**TASK DETAILS:**
Would you filter these records and copy every line that has the word "search"?
====
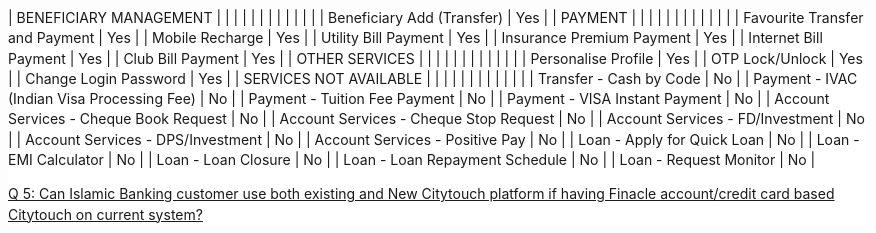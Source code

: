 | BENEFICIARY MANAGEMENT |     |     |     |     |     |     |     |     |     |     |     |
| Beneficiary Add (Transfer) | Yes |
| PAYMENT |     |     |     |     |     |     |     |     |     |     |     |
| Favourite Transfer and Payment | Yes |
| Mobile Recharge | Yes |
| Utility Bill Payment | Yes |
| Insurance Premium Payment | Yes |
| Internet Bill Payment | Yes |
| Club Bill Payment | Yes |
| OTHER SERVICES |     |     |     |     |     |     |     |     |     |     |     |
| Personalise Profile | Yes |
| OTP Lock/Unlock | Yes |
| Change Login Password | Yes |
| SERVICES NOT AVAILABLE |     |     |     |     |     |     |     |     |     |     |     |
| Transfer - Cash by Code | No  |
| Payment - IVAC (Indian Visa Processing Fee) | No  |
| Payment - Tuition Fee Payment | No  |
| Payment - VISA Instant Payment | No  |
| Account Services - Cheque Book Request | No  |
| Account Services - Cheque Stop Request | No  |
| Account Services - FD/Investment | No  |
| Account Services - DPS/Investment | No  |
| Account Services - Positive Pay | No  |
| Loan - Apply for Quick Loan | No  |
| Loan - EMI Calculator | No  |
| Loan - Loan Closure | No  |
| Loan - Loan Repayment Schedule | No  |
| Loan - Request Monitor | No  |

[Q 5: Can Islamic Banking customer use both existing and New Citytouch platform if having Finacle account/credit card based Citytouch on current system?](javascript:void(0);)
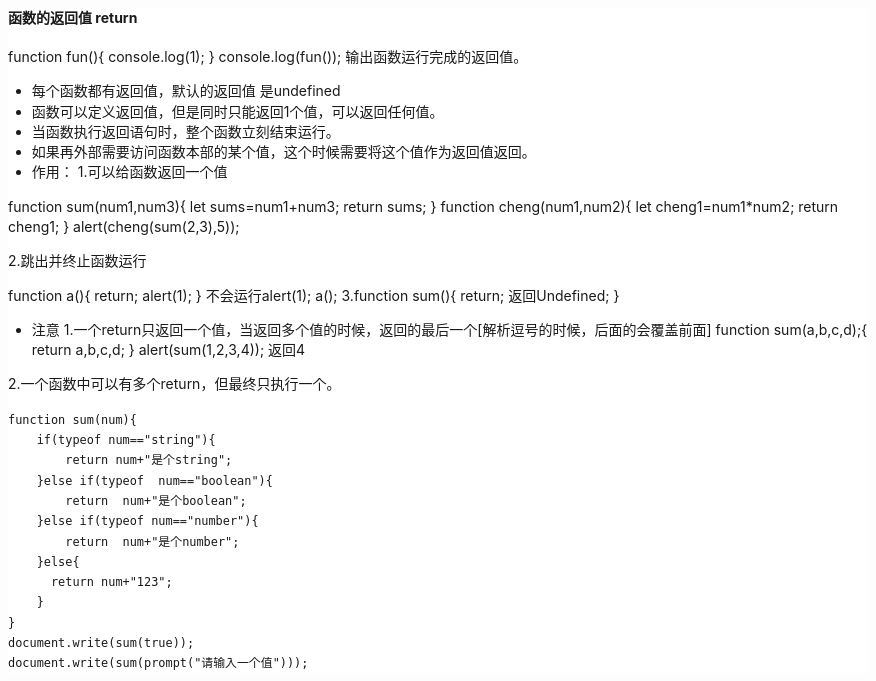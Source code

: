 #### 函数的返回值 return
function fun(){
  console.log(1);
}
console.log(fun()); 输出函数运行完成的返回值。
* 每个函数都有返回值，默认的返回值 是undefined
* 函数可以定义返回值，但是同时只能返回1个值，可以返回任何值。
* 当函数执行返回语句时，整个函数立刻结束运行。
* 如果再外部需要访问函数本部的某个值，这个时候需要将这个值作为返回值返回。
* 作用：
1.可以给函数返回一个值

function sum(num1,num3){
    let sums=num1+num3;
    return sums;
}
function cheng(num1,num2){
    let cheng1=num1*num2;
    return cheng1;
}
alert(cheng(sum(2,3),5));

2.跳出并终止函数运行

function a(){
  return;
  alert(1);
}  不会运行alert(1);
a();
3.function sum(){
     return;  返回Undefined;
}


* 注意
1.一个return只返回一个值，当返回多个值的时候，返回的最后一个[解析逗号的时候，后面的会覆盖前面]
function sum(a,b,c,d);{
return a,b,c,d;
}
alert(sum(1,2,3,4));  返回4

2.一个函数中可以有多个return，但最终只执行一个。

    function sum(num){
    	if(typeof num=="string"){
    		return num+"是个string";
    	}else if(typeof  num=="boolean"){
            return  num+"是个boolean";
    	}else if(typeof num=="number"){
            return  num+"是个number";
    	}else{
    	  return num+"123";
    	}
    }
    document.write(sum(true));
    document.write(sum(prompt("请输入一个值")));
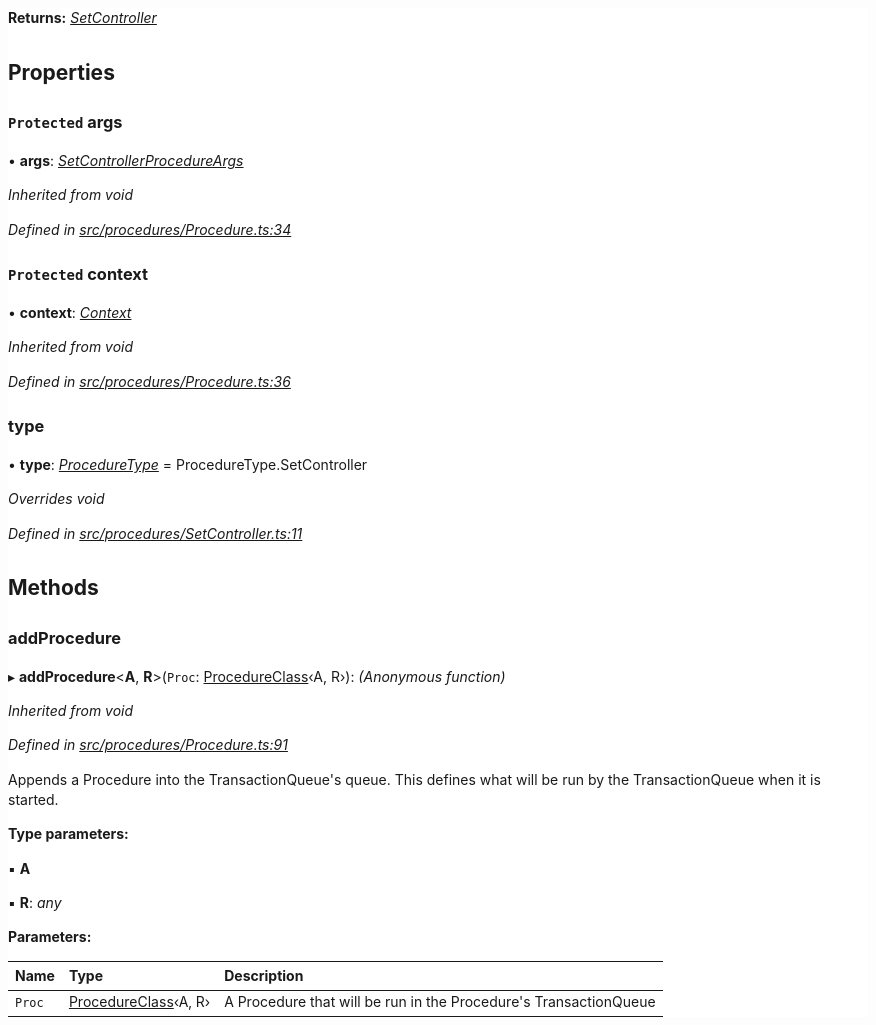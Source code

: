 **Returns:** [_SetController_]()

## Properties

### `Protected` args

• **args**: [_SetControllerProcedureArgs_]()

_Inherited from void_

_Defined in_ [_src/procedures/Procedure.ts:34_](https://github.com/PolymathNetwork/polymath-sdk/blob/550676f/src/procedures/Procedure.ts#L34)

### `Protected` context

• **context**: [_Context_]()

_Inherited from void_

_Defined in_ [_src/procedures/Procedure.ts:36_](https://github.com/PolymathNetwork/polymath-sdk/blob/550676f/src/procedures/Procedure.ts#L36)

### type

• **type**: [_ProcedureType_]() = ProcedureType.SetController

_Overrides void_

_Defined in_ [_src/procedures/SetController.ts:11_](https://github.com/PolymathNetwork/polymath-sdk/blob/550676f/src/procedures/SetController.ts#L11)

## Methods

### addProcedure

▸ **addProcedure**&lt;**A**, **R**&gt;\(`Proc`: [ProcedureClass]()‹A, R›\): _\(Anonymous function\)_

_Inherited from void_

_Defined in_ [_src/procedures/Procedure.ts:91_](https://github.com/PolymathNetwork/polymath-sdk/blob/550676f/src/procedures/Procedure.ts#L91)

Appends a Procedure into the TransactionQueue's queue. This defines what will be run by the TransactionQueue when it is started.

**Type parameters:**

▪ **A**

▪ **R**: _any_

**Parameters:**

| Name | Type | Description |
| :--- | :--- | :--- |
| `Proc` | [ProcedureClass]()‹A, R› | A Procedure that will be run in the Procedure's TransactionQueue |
====
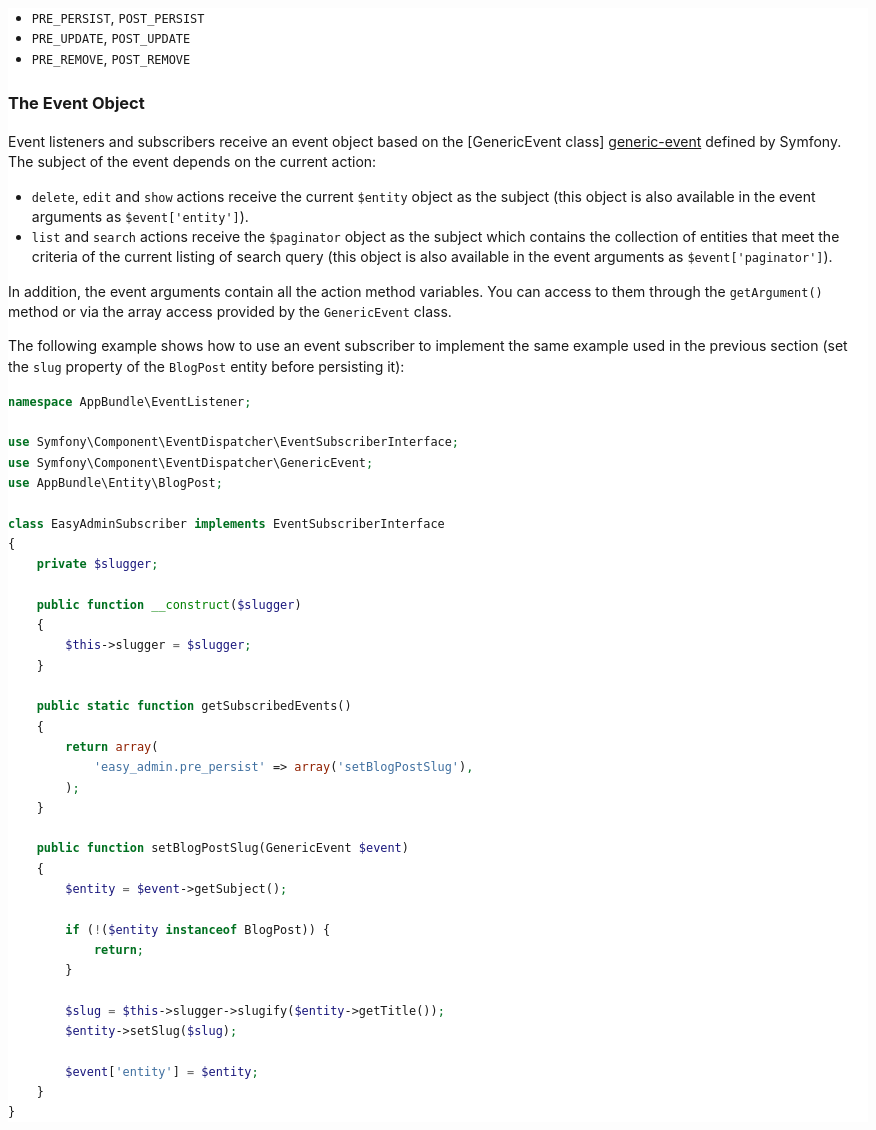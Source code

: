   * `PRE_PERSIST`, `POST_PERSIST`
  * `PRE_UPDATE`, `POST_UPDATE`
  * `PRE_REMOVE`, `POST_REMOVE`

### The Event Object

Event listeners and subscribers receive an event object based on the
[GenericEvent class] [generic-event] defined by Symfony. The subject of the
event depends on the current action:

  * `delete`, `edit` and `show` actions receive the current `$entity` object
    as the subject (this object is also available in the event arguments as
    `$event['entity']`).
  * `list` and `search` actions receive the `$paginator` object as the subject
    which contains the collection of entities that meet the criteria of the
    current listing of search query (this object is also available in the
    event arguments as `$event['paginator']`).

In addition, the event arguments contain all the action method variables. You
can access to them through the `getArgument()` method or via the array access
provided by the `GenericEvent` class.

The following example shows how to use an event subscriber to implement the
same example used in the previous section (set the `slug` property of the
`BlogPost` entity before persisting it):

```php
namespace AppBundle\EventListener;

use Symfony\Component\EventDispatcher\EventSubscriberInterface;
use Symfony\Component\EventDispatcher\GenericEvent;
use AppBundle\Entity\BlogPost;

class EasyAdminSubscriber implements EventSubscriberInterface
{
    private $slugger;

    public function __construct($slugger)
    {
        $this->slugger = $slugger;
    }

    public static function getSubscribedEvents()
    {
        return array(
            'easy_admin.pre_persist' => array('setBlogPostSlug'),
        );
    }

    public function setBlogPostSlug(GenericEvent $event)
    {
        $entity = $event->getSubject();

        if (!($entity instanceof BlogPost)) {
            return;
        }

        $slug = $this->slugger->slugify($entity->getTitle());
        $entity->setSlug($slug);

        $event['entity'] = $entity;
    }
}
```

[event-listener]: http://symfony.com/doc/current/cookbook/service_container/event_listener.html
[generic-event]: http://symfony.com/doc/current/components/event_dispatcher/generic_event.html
====
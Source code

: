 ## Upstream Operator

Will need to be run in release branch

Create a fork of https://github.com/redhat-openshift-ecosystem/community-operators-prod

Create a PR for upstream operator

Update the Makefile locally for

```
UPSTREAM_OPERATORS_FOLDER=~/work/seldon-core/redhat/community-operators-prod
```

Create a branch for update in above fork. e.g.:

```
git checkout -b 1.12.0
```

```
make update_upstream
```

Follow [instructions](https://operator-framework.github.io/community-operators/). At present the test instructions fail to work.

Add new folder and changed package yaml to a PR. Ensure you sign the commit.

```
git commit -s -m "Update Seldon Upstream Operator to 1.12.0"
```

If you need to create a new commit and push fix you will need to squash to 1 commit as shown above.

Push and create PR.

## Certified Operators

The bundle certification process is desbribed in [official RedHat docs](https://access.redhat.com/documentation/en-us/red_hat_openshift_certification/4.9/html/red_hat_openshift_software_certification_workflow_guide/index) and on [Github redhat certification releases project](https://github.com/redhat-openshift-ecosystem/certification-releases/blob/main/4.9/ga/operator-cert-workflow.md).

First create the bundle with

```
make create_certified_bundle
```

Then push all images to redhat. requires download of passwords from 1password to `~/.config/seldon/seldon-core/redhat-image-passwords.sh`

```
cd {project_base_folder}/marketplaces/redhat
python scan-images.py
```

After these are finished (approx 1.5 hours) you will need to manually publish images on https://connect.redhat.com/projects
====
**RESULT OF THIS TASK:**
  * `list` and `search` actions receive the `$paginator` object as the subject
    current listing of search query (this object is also available in the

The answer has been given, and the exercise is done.